# Your task
In the listing below, find the line holding "de finalizar. |" and the line holding "com rapidez. |". Write out those two lines and all lines between, exactly, and nothing more.

# Recorded information
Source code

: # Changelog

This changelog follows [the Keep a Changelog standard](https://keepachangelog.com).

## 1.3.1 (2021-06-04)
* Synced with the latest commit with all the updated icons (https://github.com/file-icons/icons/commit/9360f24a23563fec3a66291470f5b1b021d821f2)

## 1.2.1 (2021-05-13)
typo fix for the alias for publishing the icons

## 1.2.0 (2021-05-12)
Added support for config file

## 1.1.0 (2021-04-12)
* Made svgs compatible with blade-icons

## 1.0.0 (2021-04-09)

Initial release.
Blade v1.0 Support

* * *

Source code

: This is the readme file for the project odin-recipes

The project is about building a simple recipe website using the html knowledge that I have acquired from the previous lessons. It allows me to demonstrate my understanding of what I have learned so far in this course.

---

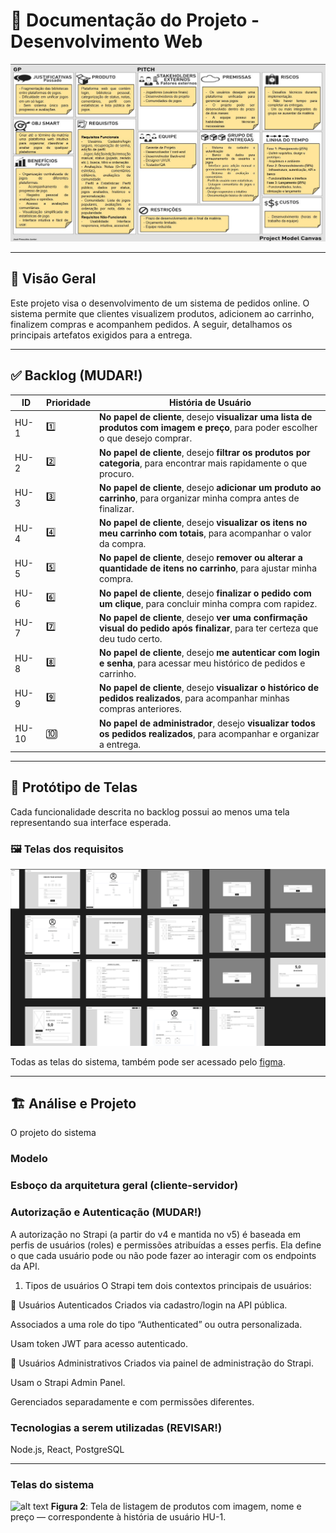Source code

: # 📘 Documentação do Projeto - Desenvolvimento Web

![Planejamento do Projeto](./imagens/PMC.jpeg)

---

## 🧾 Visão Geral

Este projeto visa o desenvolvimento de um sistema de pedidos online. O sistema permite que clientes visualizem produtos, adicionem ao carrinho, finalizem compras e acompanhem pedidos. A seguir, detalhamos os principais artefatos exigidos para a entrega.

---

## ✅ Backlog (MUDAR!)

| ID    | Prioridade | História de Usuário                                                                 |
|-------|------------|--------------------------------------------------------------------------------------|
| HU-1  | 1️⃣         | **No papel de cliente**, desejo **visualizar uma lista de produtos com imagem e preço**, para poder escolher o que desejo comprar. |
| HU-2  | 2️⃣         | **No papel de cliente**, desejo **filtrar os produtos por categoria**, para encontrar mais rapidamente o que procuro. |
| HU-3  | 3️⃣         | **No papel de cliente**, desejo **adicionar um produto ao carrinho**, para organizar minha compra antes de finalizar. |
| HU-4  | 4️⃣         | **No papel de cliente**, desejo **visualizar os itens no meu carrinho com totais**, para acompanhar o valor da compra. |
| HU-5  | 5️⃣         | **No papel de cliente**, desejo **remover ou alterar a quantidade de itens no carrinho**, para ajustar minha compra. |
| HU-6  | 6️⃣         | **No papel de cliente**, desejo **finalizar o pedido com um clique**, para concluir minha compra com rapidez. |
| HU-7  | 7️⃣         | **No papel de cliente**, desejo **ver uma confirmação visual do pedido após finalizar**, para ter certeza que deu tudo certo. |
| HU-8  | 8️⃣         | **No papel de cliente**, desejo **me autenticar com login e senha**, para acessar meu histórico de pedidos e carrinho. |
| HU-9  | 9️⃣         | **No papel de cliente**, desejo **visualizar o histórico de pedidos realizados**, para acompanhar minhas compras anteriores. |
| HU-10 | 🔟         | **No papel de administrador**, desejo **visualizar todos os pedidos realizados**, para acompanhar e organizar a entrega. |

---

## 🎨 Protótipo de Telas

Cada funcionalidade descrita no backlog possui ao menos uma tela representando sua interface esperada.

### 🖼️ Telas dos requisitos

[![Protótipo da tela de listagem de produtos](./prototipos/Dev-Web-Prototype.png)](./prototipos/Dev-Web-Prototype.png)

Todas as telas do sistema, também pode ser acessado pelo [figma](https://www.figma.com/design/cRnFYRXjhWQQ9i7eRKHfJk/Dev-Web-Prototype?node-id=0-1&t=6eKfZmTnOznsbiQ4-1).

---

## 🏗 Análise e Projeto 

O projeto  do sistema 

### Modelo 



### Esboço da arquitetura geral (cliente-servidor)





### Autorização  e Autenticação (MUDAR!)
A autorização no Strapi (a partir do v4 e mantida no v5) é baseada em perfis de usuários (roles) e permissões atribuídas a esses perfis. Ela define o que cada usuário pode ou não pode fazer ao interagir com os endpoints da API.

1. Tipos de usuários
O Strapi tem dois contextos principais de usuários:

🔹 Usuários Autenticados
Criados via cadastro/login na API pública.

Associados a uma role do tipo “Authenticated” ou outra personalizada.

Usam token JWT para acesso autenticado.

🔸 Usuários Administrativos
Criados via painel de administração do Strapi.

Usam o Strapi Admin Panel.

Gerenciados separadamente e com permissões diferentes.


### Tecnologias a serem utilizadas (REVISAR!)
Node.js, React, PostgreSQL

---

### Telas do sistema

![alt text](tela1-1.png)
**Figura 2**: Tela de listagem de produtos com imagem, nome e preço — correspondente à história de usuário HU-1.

# Result for this exercise
| HU-3  | 3️⃣         | **No papel de cliente**, desejo **adicionar um produto ao carrinho**, para organizar minha compra antes de finalizar. |
| HU-4  | 4️⃣         | **No papel de cliente**, desejo **visualizar os itens no meu carrinho com totais**, para acompanhar o valor da compra. |
| HU-5  | 5️⃣         | **No papel de cliente**, desejo **remover ou alterar a quantidade de itens no carrinho**, para ajustar minha compra. |
| HU-6  | 6️⃣         | **No papel de cliente**, desejo **finalizar o pedido com um clique**, para concluir minha compra com rapidez. |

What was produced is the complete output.